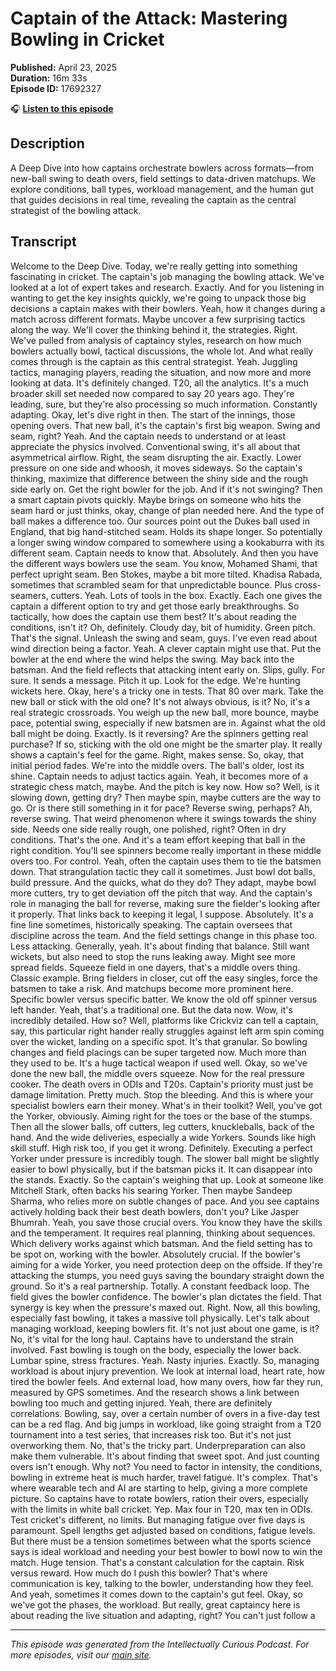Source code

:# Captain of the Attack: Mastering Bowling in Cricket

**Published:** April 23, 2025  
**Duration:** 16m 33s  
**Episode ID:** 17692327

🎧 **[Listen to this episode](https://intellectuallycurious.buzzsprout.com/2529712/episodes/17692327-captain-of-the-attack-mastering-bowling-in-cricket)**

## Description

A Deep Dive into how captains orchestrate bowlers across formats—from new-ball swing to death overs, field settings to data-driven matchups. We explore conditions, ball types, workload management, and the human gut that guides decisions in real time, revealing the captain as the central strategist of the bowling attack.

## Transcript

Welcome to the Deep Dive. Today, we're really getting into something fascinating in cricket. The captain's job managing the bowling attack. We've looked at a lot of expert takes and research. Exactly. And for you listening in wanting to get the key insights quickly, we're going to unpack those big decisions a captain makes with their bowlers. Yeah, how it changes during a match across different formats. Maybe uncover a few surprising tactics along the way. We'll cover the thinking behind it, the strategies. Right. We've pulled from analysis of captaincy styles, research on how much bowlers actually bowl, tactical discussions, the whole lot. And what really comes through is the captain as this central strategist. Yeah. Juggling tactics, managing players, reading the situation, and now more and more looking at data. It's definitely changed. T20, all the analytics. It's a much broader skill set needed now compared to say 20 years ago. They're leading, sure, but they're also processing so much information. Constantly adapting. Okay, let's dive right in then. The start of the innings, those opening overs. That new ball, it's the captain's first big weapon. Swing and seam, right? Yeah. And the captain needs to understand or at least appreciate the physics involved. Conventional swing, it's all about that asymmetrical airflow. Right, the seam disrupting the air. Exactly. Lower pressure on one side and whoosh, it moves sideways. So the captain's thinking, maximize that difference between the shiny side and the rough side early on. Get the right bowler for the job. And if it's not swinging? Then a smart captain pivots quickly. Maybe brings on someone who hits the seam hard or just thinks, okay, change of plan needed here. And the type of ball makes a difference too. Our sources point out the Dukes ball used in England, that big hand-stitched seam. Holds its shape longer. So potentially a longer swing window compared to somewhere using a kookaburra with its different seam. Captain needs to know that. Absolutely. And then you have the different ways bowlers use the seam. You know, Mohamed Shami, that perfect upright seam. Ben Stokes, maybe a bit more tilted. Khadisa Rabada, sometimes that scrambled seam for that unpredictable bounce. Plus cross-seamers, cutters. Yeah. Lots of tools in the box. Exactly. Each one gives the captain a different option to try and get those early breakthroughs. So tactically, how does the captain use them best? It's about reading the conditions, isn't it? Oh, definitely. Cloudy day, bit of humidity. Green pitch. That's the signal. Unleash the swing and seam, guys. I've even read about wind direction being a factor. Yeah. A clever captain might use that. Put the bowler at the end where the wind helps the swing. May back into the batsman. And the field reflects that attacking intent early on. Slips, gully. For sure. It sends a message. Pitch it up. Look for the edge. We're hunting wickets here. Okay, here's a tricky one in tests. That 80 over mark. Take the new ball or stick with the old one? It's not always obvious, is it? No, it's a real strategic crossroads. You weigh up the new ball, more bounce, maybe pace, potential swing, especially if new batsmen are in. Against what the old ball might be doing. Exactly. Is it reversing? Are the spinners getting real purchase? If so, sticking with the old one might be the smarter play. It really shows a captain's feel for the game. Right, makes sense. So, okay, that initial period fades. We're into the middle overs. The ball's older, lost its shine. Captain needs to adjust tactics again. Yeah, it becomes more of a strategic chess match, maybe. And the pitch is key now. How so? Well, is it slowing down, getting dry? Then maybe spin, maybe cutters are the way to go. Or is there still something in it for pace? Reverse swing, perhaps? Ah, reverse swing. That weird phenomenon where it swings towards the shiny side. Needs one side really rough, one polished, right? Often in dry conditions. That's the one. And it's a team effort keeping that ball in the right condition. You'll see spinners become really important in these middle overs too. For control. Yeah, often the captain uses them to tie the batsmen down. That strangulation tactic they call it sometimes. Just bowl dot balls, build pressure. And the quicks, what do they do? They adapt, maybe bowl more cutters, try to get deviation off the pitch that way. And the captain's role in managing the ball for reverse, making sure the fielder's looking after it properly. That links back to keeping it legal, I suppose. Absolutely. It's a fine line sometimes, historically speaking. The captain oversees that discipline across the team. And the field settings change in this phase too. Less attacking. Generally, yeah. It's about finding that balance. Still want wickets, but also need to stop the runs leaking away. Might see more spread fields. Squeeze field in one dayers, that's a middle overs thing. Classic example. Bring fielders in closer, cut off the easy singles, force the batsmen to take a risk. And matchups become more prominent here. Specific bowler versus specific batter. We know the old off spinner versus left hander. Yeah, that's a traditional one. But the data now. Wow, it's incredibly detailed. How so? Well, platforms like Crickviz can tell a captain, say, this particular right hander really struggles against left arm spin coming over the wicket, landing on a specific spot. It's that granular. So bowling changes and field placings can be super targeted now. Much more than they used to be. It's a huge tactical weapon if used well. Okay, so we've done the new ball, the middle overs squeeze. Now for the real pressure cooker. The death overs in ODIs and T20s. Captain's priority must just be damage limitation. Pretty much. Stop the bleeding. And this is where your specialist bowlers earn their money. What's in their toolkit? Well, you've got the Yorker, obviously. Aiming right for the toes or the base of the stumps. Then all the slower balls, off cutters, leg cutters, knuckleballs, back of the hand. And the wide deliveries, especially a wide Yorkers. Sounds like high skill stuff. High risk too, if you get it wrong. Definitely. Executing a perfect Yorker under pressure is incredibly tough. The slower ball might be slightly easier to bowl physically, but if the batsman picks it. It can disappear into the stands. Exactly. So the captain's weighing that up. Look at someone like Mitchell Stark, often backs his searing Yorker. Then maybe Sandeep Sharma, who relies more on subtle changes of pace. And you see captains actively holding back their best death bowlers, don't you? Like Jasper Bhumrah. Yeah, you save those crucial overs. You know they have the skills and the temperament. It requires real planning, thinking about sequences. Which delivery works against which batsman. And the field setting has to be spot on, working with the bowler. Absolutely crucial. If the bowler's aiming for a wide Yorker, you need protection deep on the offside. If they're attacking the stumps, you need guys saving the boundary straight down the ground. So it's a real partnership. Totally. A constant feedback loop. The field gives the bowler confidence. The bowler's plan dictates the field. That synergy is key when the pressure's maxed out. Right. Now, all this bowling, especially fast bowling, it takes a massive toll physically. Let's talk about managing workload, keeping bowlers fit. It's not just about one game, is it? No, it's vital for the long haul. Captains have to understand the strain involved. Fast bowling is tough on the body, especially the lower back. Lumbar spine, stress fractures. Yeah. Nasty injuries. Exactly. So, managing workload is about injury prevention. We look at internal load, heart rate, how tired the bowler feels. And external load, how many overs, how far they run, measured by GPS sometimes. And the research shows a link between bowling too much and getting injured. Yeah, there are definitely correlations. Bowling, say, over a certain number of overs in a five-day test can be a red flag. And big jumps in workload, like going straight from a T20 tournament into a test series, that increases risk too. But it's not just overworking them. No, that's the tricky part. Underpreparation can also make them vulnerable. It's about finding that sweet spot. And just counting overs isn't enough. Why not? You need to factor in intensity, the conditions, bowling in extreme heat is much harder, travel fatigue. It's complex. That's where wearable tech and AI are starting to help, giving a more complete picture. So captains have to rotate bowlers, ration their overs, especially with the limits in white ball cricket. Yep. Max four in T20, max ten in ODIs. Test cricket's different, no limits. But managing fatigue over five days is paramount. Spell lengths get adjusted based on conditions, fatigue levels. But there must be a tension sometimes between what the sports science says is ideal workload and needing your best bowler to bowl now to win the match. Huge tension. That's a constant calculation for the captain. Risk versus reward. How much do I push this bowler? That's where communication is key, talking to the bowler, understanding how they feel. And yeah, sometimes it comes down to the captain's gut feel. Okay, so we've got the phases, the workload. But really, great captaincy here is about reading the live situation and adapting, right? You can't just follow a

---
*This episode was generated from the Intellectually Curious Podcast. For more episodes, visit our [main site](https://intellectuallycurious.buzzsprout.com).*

● **INSTRUCTIONS FOR THE TASK**
Only the lines of the data holding the string "intellectuallycurious" are wanted; copy each of them.

● **PROBLEM SOLUTION**
🎧 **[Listen to this episode](https://intellectuallycurious.buzzsprout.com/2529712/episodes/17692327-captain-of-the-attack-mastering-bowling-in-cricket)**
*This episode was generated from the Intellectually Curious Podcast. For more episodes, visit our [main site](https://intellectuallycurious.buzzsprout.com).*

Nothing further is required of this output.